───── EXTRACTED DATA
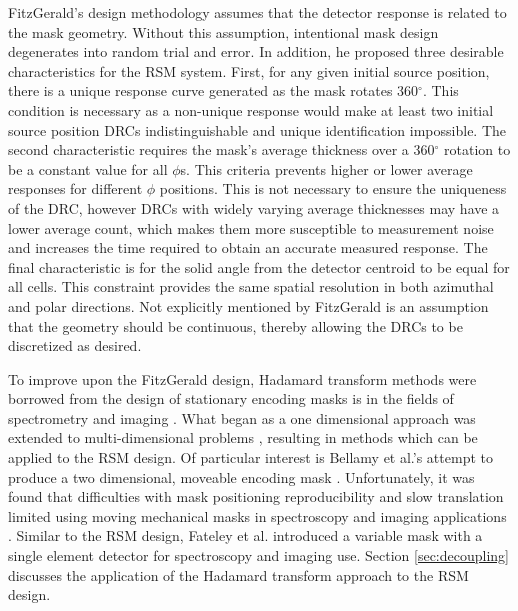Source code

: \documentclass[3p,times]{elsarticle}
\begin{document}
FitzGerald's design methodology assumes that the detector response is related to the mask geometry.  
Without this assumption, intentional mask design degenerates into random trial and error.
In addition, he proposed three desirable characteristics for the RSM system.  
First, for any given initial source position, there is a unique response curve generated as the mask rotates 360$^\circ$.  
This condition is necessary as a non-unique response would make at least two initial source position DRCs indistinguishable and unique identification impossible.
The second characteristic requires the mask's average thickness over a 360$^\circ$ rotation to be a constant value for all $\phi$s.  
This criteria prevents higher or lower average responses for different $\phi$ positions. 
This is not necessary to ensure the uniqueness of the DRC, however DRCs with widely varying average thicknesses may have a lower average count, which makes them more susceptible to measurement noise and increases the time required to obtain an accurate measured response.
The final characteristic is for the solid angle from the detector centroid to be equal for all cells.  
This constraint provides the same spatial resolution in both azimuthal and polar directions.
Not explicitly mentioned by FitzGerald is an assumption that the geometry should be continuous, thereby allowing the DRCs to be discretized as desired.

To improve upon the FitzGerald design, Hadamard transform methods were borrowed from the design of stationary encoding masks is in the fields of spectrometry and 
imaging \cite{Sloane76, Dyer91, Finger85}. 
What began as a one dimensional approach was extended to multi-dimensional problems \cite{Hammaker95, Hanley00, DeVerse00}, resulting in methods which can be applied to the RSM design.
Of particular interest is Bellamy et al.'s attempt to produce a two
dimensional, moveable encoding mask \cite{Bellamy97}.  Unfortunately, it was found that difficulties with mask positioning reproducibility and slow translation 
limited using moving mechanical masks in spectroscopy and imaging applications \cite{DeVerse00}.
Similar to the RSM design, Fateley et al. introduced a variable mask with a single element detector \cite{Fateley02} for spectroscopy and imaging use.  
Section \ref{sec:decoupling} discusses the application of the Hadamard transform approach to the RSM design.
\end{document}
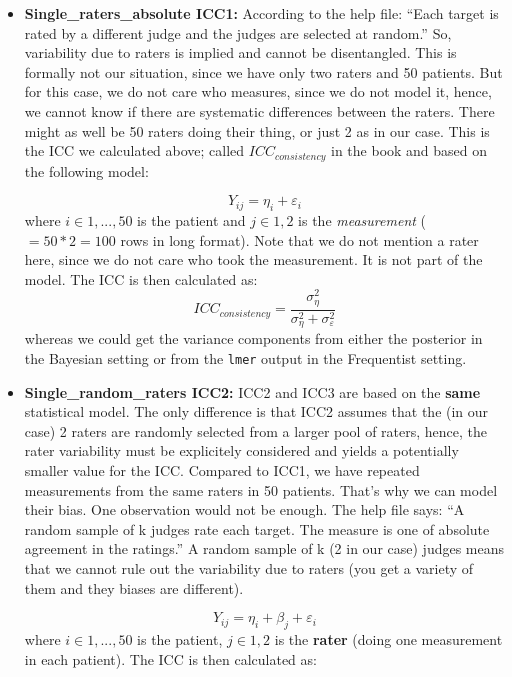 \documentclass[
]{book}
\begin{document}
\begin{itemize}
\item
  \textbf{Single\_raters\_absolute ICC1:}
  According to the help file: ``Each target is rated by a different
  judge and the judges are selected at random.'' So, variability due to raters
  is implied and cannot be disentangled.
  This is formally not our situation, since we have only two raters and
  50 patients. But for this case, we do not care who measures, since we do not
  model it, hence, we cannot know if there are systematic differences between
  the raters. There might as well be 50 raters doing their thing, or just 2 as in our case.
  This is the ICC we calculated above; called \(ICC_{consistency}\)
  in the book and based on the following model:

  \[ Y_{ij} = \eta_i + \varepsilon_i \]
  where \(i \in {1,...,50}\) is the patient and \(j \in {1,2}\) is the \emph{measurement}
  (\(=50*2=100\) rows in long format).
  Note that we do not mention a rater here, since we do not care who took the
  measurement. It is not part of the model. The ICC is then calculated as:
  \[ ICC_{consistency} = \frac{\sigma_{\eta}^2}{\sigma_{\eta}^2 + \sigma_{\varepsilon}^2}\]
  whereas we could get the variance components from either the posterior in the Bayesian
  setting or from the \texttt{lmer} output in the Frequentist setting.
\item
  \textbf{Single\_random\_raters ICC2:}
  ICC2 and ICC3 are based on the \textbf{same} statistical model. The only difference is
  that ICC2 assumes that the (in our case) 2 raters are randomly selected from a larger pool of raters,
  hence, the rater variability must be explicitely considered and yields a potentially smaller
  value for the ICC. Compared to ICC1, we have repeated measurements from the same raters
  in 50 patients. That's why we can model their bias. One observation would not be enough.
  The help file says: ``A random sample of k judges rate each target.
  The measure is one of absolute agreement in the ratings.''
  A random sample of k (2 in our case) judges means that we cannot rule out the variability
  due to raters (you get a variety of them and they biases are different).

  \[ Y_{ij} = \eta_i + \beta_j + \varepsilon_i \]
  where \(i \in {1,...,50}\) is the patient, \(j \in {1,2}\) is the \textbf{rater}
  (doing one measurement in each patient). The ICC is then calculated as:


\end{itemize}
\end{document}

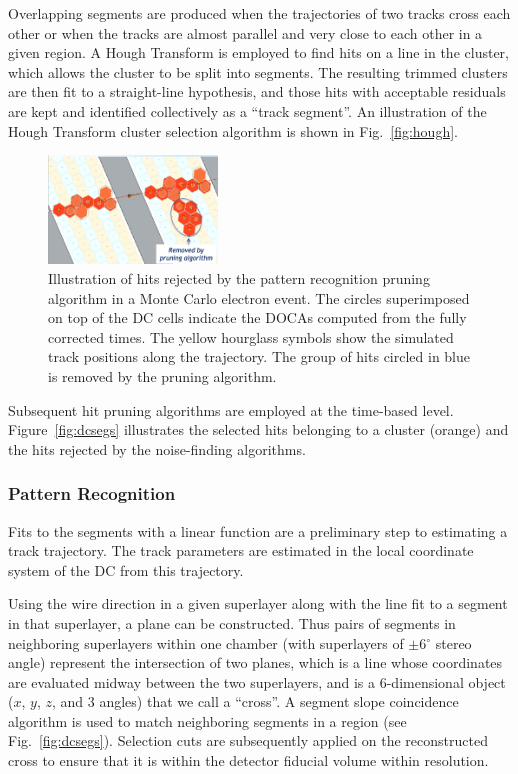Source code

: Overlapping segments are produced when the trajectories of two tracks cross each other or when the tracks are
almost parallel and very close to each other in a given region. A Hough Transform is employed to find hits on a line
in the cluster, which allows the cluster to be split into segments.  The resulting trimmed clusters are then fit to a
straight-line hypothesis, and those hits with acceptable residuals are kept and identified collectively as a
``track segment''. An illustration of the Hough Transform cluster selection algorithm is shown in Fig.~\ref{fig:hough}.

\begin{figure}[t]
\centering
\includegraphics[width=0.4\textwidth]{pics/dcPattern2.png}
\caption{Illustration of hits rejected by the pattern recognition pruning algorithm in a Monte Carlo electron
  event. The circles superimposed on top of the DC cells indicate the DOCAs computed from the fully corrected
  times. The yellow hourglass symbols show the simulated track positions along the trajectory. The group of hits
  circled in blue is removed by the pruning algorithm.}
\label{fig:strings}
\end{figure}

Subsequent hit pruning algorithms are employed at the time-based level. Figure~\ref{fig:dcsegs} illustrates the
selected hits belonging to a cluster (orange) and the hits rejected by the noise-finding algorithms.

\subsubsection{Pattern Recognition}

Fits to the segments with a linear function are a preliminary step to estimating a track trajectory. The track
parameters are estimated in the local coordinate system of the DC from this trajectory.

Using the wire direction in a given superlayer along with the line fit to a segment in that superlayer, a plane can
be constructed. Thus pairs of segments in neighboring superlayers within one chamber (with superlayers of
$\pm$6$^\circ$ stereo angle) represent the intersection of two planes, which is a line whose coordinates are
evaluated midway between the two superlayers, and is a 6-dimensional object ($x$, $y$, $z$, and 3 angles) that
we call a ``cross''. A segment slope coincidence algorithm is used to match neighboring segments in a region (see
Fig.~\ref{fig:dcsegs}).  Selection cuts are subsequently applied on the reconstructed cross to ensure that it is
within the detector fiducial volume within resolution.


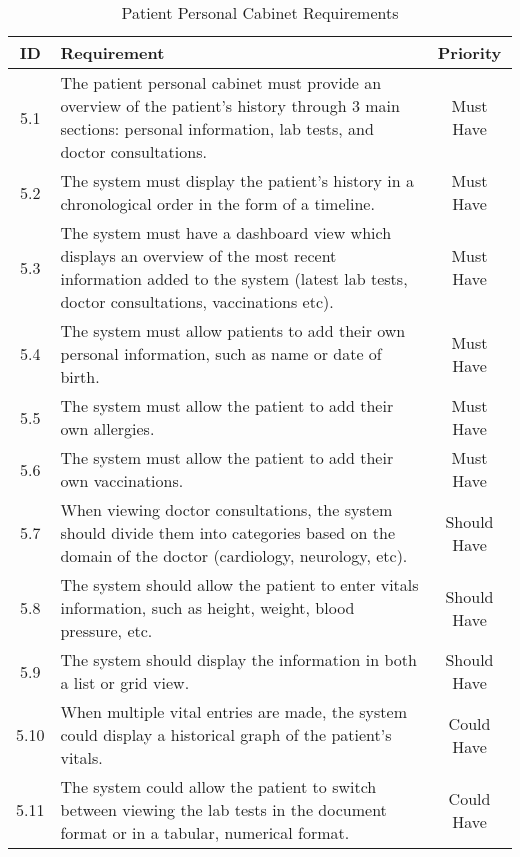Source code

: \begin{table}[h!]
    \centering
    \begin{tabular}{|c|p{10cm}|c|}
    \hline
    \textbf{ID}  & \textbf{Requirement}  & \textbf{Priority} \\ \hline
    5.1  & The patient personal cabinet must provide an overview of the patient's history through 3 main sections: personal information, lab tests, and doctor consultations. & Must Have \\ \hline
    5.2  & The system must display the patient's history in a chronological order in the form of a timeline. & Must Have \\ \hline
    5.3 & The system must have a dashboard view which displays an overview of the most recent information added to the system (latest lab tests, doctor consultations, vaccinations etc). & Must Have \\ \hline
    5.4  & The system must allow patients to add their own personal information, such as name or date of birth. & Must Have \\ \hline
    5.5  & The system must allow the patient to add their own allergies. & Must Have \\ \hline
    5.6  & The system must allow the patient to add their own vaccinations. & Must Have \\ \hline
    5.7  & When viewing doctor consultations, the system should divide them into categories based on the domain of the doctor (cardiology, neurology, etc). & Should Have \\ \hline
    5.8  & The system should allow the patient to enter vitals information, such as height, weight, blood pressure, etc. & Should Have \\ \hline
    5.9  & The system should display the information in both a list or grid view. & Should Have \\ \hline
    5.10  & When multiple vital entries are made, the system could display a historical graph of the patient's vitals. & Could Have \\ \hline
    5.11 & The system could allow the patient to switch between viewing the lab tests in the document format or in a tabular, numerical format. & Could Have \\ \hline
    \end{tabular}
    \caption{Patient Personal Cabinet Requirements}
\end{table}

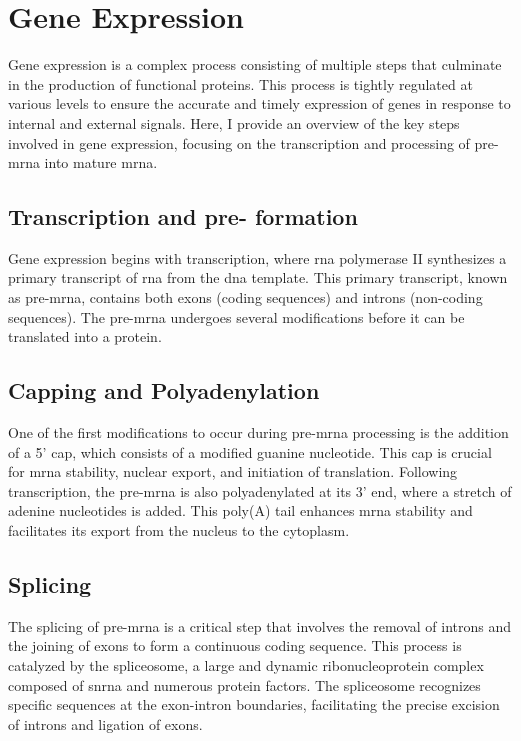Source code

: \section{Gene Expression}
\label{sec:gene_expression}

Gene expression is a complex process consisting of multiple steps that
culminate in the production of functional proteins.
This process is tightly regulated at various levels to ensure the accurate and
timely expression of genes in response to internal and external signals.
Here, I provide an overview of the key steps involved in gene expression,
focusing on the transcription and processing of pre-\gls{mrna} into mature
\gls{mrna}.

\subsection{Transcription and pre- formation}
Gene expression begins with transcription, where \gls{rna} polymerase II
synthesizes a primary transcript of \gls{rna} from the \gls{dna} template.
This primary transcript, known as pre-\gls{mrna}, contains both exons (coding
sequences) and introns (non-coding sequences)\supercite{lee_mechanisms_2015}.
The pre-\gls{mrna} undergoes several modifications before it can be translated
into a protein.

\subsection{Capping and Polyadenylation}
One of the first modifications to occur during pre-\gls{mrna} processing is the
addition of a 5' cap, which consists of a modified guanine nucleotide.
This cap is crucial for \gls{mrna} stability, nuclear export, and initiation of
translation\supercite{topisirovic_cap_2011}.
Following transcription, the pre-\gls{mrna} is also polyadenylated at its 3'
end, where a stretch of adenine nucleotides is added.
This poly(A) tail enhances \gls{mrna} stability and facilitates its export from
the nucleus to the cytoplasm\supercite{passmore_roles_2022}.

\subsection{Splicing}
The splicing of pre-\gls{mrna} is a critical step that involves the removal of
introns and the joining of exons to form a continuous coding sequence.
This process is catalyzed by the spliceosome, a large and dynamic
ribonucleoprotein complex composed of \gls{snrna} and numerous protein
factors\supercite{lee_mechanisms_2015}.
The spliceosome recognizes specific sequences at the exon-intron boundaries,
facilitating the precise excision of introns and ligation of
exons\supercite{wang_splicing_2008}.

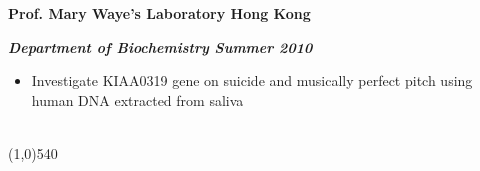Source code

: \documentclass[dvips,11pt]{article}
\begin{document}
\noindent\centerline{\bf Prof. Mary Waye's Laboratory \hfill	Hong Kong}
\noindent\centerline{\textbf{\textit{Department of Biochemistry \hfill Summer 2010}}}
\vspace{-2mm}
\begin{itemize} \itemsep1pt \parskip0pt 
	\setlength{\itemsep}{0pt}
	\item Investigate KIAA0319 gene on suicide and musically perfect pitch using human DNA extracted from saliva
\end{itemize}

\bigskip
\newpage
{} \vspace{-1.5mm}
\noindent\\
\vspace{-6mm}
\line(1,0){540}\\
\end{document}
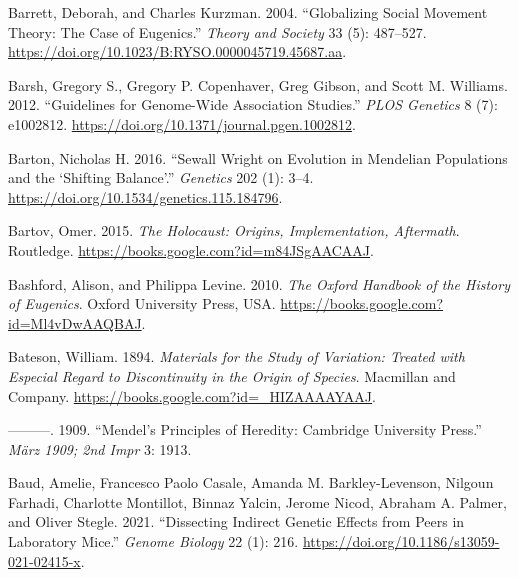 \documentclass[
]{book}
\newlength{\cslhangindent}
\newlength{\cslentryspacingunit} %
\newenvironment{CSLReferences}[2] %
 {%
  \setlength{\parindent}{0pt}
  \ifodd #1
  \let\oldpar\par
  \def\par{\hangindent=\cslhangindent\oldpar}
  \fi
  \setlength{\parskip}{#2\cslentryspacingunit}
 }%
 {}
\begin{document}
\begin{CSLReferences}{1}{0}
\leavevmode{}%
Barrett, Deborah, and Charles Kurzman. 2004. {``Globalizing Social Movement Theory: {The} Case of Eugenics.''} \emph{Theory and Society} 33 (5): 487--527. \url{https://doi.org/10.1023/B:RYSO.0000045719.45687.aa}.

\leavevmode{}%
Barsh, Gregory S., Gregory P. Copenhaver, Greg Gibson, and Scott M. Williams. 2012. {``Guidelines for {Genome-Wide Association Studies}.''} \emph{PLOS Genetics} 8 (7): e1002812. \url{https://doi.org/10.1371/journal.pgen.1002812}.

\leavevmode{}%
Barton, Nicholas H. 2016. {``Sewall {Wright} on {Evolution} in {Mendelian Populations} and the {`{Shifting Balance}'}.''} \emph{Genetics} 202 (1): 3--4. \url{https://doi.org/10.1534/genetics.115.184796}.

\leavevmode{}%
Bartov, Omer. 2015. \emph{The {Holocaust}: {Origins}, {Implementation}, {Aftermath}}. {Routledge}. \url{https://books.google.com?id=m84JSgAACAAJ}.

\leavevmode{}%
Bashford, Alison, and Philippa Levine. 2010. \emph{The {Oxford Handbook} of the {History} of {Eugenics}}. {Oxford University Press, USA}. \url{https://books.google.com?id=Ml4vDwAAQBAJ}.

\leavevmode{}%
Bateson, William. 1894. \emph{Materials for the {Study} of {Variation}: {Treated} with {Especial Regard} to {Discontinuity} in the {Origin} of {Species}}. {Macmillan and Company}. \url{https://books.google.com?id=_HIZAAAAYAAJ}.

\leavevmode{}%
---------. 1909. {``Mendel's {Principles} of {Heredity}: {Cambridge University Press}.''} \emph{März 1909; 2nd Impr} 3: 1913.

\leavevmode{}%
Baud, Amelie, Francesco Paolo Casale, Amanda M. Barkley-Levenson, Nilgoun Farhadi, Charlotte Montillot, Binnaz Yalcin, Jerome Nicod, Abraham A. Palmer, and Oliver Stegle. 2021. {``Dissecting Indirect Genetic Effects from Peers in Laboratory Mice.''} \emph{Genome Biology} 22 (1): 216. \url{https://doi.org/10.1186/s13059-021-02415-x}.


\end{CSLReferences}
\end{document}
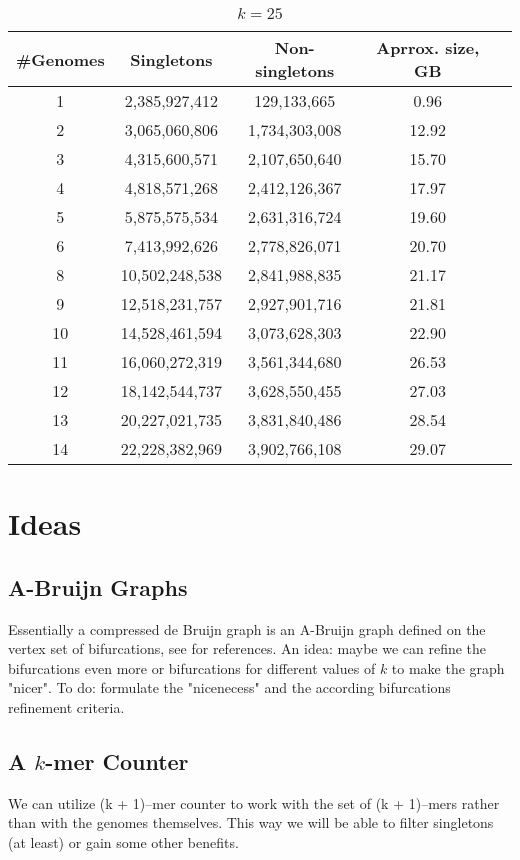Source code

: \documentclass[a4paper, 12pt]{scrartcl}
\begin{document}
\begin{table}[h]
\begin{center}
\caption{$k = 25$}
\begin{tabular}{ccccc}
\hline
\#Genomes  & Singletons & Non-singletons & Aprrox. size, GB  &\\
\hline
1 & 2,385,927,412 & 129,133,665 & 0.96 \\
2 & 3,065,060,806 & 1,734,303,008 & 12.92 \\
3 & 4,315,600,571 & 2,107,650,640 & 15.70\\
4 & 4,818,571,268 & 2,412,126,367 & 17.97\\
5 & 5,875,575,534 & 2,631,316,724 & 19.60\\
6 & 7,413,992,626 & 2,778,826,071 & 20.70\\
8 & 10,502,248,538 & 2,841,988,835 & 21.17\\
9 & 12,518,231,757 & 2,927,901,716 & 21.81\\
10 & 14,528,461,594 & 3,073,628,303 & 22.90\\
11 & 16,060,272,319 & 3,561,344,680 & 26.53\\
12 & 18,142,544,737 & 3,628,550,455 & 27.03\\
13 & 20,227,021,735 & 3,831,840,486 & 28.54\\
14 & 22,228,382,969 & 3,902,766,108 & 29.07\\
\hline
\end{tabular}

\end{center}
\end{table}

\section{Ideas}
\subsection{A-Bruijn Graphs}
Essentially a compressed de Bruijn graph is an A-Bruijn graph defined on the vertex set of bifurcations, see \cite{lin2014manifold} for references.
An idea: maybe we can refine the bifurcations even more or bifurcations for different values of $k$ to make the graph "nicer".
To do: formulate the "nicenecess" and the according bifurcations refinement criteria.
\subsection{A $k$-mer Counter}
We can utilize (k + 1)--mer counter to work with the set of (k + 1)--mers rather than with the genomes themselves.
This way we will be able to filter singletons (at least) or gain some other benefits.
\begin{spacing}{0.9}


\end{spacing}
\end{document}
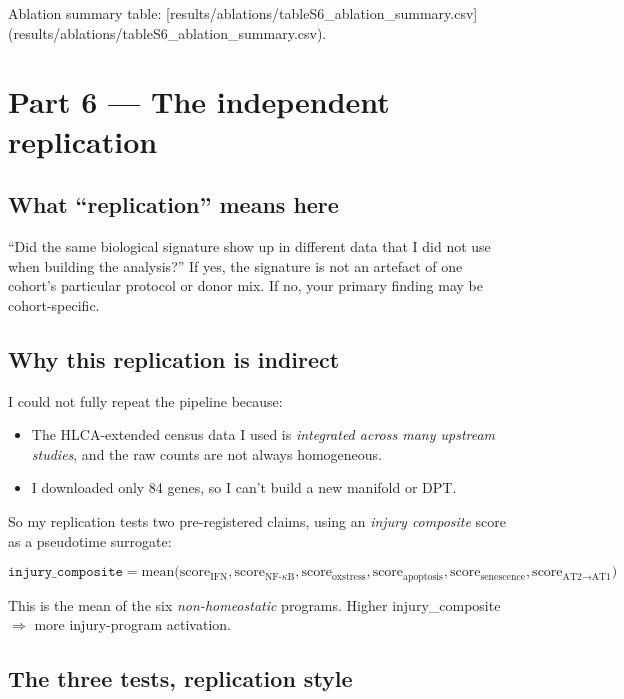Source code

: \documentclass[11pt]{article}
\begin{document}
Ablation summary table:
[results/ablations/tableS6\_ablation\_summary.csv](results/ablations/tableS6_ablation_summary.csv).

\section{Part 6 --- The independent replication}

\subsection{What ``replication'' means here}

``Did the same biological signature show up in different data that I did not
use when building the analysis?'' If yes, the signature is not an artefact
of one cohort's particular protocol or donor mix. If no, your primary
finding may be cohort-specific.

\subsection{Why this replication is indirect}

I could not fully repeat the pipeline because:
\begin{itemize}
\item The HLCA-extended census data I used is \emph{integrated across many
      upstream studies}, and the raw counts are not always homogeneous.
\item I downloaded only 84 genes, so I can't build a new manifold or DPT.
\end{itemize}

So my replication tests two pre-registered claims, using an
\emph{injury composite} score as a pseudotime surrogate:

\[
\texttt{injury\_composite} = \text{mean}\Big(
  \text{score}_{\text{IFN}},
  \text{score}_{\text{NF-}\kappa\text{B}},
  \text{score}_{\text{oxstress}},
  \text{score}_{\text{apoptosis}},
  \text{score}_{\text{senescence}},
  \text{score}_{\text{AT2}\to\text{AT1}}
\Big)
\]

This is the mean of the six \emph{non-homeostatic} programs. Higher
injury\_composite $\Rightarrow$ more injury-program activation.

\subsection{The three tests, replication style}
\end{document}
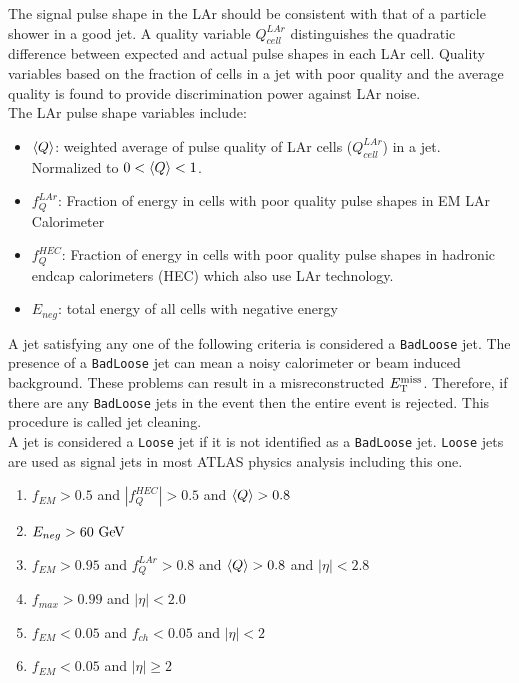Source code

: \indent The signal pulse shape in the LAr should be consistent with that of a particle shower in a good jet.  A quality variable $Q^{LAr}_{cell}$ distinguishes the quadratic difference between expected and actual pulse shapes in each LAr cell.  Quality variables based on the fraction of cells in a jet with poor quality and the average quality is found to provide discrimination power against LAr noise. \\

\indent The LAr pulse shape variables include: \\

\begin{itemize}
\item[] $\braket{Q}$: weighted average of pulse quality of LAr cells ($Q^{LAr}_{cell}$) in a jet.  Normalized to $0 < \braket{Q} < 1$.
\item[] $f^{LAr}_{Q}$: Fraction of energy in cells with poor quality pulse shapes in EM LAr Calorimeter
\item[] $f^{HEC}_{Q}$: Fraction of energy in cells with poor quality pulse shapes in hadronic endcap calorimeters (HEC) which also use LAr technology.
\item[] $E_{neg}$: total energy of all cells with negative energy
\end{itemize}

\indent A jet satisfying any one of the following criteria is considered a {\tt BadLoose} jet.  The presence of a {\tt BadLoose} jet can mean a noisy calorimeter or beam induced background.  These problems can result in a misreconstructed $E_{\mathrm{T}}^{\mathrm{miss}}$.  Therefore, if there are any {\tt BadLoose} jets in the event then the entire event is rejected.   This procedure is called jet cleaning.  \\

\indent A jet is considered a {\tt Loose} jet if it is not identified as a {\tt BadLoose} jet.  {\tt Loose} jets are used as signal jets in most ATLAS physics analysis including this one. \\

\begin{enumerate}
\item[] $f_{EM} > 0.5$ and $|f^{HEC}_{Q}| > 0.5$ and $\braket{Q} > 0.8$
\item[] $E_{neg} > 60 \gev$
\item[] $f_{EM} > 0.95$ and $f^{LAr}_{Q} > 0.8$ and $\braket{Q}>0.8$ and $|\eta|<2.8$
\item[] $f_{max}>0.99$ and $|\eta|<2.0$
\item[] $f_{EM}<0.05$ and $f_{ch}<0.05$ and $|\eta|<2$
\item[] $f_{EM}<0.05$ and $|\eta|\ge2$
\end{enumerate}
──────────
### EXERCISE
The line with "This constraint provides" marks the end: restate word for word every line from the top of the data through that one, omitting pictures.

### SOLUTION TO THIS PROBLEM
Source code

: \documentclass[3p,times]{elsarticle}
\begin{document}
FitzGerald's design methodology assumes that the detector response is related to the mask geometry.  
Without this assumption, intentional mask design degenerates into random trial and error.
In addition, he proposed three desirable characteristics for the RSM system.  
First, for any given initial source position, there is a unique response curve generated as the mask rotates 360$^\circ$.  
This condition is necessary as a non-unique response would make at least two initial source position DRCs indistinguishable and unique identification impossible.
The second characteristic requires the mask's average thickness over a 360$^\circ$ rotation to be a constant value for all $\phi$s.  
This criteria prevents higher or lower average responses for different $\phi$ positions. 
This is not necessary to ensure the uniqueness of the DRC, however DRCs with widely varying average thicknesses may have a lower average count, which makes them more susceptible to measurement noise and increases the time required to obtain an accurate measured response.
The final characteristic is for the solid angle from the detector centroid to be equal for all cells.  
This constraint provides the same spatial resolution in both azimuthal and polar directions.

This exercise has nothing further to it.